(Recorded information)

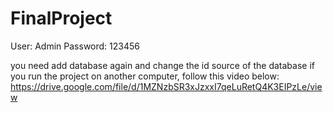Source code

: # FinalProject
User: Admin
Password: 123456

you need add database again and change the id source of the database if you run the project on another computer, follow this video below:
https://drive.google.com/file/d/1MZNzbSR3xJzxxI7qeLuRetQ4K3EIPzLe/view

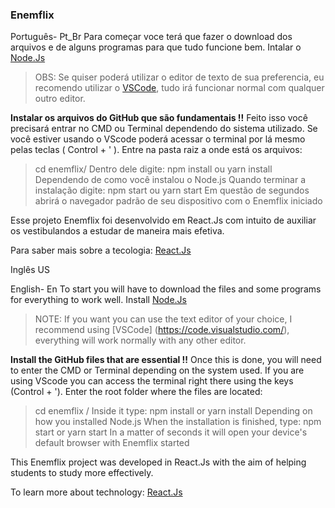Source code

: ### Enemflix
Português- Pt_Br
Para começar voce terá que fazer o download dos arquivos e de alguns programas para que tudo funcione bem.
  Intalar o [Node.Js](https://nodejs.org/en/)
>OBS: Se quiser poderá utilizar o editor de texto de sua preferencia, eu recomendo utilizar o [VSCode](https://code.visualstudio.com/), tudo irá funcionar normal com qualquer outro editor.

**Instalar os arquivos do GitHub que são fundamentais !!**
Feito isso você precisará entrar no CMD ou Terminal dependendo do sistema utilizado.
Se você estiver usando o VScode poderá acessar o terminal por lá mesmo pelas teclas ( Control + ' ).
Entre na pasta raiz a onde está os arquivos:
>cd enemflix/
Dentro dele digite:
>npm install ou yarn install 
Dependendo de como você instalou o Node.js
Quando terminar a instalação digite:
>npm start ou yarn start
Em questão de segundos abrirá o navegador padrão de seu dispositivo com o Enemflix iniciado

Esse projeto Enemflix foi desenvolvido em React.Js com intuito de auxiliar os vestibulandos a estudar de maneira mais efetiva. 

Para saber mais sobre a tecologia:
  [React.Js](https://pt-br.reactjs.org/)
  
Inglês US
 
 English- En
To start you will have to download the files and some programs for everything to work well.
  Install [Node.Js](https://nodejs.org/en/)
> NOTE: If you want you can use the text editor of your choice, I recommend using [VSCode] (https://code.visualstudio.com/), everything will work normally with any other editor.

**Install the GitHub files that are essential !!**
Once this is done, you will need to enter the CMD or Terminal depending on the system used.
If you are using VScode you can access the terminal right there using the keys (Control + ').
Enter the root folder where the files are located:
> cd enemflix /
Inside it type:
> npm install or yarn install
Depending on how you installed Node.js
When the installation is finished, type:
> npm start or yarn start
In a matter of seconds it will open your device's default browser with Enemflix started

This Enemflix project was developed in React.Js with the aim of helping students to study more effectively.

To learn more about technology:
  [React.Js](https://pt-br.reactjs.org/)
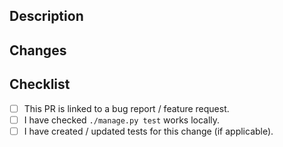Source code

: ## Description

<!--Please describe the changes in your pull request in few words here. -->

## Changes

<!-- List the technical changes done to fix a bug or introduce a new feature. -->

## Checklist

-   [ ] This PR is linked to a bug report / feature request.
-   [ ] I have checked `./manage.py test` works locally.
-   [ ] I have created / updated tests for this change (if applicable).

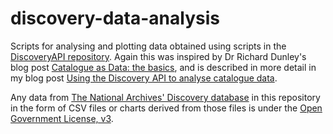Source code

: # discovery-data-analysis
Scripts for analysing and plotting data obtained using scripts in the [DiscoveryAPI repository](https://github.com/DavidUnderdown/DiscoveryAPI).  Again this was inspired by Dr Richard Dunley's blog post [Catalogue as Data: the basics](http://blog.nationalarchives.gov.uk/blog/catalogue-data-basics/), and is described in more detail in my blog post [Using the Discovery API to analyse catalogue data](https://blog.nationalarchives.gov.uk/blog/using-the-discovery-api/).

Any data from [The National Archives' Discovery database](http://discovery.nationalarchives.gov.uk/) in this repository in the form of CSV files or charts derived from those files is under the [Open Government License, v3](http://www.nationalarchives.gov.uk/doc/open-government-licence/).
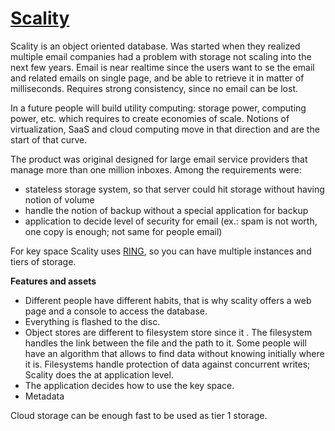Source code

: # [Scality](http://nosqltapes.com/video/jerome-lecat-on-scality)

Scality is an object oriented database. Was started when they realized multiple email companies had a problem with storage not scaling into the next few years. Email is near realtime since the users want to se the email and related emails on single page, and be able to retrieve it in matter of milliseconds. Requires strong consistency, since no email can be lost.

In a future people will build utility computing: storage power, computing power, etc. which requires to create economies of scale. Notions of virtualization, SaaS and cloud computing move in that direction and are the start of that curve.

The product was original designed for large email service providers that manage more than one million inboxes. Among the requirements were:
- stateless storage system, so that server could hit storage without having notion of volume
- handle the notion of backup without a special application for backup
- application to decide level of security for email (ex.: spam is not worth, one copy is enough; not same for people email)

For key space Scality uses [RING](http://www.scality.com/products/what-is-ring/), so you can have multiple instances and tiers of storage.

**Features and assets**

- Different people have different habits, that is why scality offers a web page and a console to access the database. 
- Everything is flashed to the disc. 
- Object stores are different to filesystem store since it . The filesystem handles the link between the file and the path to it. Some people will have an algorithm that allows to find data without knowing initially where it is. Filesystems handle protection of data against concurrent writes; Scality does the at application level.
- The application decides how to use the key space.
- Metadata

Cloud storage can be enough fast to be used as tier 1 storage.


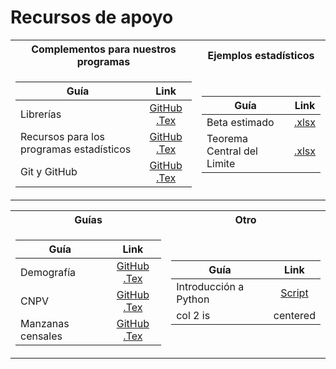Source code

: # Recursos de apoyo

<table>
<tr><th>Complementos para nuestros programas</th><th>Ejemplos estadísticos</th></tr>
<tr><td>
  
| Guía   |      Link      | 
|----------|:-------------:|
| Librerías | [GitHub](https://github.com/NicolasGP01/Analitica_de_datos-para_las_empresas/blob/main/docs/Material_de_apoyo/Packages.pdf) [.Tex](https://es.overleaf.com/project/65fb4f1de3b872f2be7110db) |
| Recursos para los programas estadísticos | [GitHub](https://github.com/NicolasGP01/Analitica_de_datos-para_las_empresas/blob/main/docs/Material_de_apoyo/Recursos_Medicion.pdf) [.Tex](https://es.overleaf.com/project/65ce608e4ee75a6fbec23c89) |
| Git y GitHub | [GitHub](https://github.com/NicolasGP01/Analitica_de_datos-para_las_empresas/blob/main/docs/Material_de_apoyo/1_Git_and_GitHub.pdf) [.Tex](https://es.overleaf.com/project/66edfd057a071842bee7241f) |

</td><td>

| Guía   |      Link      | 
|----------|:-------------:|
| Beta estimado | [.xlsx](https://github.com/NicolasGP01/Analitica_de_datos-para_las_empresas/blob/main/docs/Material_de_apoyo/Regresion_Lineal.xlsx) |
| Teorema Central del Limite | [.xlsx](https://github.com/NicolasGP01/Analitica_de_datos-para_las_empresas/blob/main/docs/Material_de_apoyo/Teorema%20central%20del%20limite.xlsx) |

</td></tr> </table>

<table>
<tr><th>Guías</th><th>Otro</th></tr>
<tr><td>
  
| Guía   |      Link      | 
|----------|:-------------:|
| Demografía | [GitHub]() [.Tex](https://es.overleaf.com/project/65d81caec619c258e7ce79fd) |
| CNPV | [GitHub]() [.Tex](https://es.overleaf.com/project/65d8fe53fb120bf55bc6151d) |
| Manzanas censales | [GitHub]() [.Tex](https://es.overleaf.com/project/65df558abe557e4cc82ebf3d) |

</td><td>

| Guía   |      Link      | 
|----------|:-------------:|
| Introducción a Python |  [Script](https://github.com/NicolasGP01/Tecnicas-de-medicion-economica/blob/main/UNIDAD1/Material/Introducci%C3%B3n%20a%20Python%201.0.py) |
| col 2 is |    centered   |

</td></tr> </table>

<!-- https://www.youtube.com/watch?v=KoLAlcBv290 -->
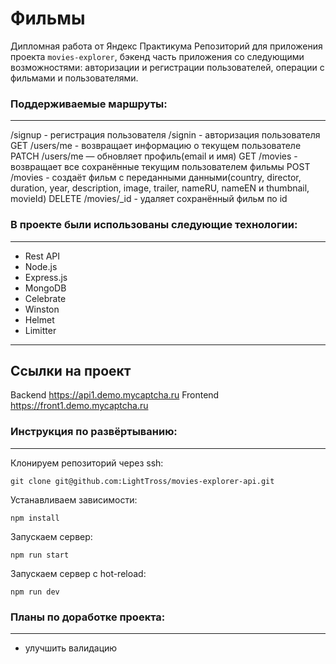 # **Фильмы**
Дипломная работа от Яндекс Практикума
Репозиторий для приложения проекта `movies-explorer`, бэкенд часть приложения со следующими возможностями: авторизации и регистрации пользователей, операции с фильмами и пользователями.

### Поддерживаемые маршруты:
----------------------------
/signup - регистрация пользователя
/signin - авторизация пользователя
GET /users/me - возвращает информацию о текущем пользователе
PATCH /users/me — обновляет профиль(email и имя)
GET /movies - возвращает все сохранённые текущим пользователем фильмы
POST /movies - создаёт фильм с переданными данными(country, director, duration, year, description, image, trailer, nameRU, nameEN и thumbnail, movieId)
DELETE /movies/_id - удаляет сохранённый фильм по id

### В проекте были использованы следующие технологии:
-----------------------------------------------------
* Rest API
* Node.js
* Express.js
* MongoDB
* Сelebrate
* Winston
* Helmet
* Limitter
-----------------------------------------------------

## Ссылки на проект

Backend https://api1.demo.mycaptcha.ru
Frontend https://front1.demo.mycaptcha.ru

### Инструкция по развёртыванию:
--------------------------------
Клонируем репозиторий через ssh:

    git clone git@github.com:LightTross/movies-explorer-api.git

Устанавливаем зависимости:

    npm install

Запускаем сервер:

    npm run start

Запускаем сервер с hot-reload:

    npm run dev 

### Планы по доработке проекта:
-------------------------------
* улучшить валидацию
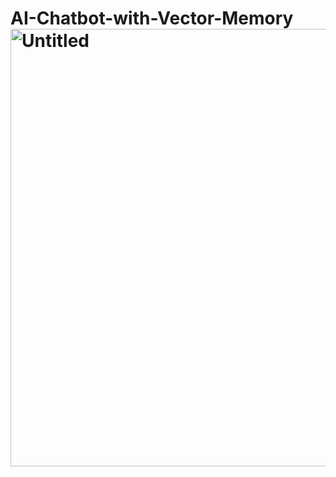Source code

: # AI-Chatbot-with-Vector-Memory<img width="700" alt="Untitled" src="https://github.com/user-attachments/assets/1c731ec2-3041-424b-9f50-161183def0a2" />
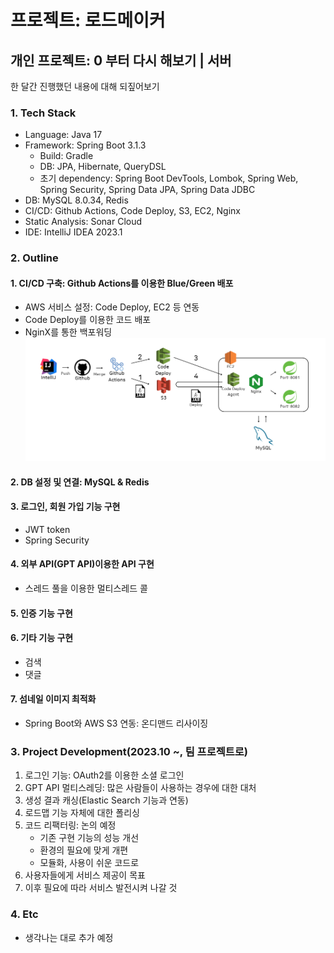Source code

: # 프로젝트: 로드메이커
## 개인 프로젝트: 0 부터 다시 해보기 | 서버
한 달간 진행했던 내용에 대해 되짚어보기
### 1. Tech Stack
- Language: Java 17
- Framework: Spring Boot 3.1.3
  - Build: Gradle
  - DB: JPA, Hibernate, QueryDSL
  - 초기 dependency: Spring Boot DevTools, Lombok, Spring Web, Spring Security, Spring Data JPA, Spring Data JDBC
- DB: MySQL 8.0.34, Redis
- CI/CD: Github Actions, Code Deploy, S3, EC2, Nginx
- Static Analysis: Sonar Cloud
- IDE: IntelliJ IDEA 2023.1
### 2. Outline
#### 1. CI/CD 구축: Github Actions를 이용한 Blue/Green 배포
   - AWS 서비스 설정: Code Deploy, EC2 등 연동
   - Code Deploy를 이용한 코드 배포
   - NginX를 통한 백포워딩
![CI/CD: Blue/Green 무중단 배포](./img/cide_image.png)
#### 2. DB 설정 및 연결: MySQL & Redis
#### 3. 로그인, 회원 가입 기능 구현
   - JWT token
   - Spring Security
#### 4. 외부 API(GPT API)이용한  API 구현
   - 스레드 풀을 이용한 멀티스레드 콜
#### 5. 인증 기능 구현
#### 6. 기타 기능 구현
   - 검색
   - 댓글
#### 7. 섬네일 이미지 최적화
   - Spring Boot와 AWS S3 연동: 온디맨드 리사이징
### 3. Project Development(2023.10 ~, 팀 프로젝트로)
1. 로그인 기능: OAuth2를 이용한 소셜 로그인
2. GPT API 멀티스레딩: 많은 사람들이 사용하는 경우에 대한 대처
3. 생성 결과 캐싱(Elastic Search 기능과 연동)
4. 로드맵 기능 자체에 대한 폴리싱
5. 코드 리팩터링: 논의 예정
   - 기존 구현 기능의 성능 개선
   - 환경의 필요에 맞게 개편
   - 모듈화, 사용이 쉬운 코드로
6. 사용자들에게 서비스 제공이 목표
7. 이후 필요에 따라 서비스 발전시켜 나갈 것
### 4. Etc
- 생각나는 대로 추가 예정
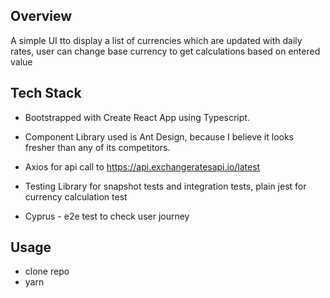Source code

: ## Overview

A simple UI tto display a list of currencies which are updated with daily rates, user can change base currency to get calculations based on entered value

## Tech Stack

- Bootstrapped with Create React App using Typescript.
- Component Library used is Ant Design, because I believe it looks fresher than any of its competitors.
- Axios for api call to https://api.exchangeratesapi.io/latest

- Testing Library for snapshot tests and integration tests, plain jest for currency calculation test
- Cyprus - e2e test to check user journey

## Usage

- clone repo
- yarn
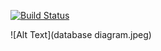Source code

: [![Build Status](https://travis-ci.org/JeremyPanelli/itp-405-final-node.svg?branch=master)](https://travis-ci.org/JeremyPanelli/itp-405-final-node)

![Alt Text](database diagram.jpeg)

(End Recorded information)

#### [To do]
Give back the lines word for word, from the very first in the material above to the one that has "Quando terminar a", both included, without the pictures.

#### [Response for this exercise]
Source code

: # FinalProject
User: Admin
Password: 123456

you need add database again and change the id source of the database if you run the project on another computer, follow this video below:
https://drive.google.com/file/d/1MZNzbSR3xJzxxI7qeLuRetQ4K3EIPzLe/view

Source code

: ### Enemflix
Português- Pt_Br
Para começar voce terá que fazer o download dos arquivos e de alguns programas para que tudo funcione bem.
  Intalar o [Node.Js](https://nodejs.org/en/)
>OBS: Se quiser poderá utilizar o editor de texto de sua preferencia, eu recomendo utilizar o [VSCode](https://code.visualstudio.com/), tudo irá funcionar normal com qualquer outro editor.

**Instalar os arquivos do GitHub que são fundamentais !!**
Feito isso você precisará entrar no CMD ou Terminal dependendo do sistema utilizado.
Se você estiver usando o VScode poderá acessar o terminal por lá mesmo pelas teclas ( Control + ' ).
Entre na pasta raiz a onde está os arquivos:
>cd enemflix/
Dentro dele digite:
>npm install ou yarn install 
Dependendo de como você instalou o Node.js
Quando terminar a instalação digite:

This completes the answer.